### Records supplied
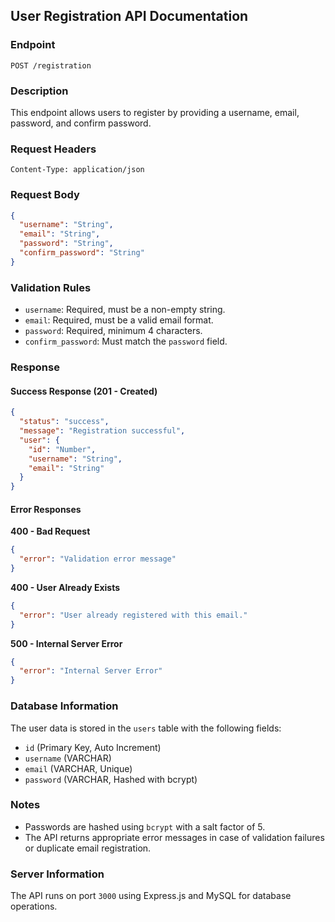 ## User Registration API Documentation

### Endpoint

```
POST /registration
```

### Description
This endpoint allows users to register by providing a username, email, password, and confirm password.

### Request Headers

```
Content-Type: application/json
```

### Request Body

```json
{
  "username": "String",
  "email": "String",
  "password": "String",
  "confirm_password": "String"
}
```

### Validation Rules
- `username`: Required, must be a non-empty string.
- `email`: Required, must be a valid email format.
- `password`: Required, minimum 4 characters.
- `confirm_password`: Must match the `password` field.

### Response

#### Success Response (201 - Created)

```json
{
  "status": "success",
  "message": "Registration successful",
  "user": {
    "id": "Number",
    "username": "String",
    "email": "String"
  }
}
```

#### Error Responses

**400 - Bad Request**

```json
{
  "error": "Validation error message"
}
```

**400 - User Already Exists**

```json
{
  "error": "User already registered with this email."
}
```

**500 - Internal Server Error**

```json
{
  "error": "Internal Server Error"
}
```

### Database Information
The user data is stored in the `users` table with the following fields:
- `id` (Primary Key, Auto Increment)
- `username` (VARCHAR)
- `email` (VARCHAR, Unique)
- `password` (VARCHAR, Hashed with bcrypt)

### Notes
- Passwords are hashed using `bcrypt` with a salt factor of 5.
- The API returns appropriate error messages in case of validation failures or duplicate email registration.

### Server Information
The API runs on port `3000` using Express.js and MySQL for database operations.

### Work instructions
Set down the whole listing word for word, omitting the pictures.

### Response box
 ## User Registration API Documentation

### Endpoint

```
POST /registration
```

### Description
This endpoint allows users to register by providing a username, email, password, and confirm password.

### Request Headers

```
Content-Type: application/json
```

### Request Body

```json
{
  "username": "String",
  "email": "String",
  "password": "String",
  "confirm_password": "String"
}
```

### Validation Rules
- `username`: Required, must be a non-empty string.
- `email`: Required, must be a valid email format.
- `password`: Required, minimum 4 characters.
- `confirm_password`: Must match the `password` field.

### Response

#### Success Response (201 - Created)

```json
{
  "status": "success",
  "message": "Registration successful",
  "user": {
    "id": "Number",
    "username": "String",
    "email": "String"
  }
}
```

#### Error Responses

**400 - Bad Request**

```json
{
  "error": "Validation error message"
}
```

**400 - User Already Exists**

```json
{
  "error": "User already registered with this email."
}
```

**500 - Internal Server Error**

```json
{
  "error": "Internal Server Error"
}
```

### Database Information
The user data is stored in the `users` table with the following fields:
- `id` (Primary Key, Auto Increment)
- `username` (VARCHAR)
- `email` (VARCHAR, Unique)
- `password` (VARCHAR, Hashed with bcrypt)

### Notes
- Passwords are hashed using `bcrypt` with a salt factor of 5.
- The API returns appropriate error messages in case of validation failures or duplicate email registration.

### Server Information
The API runs on port `3000` using Express.js and MySQL for database operations.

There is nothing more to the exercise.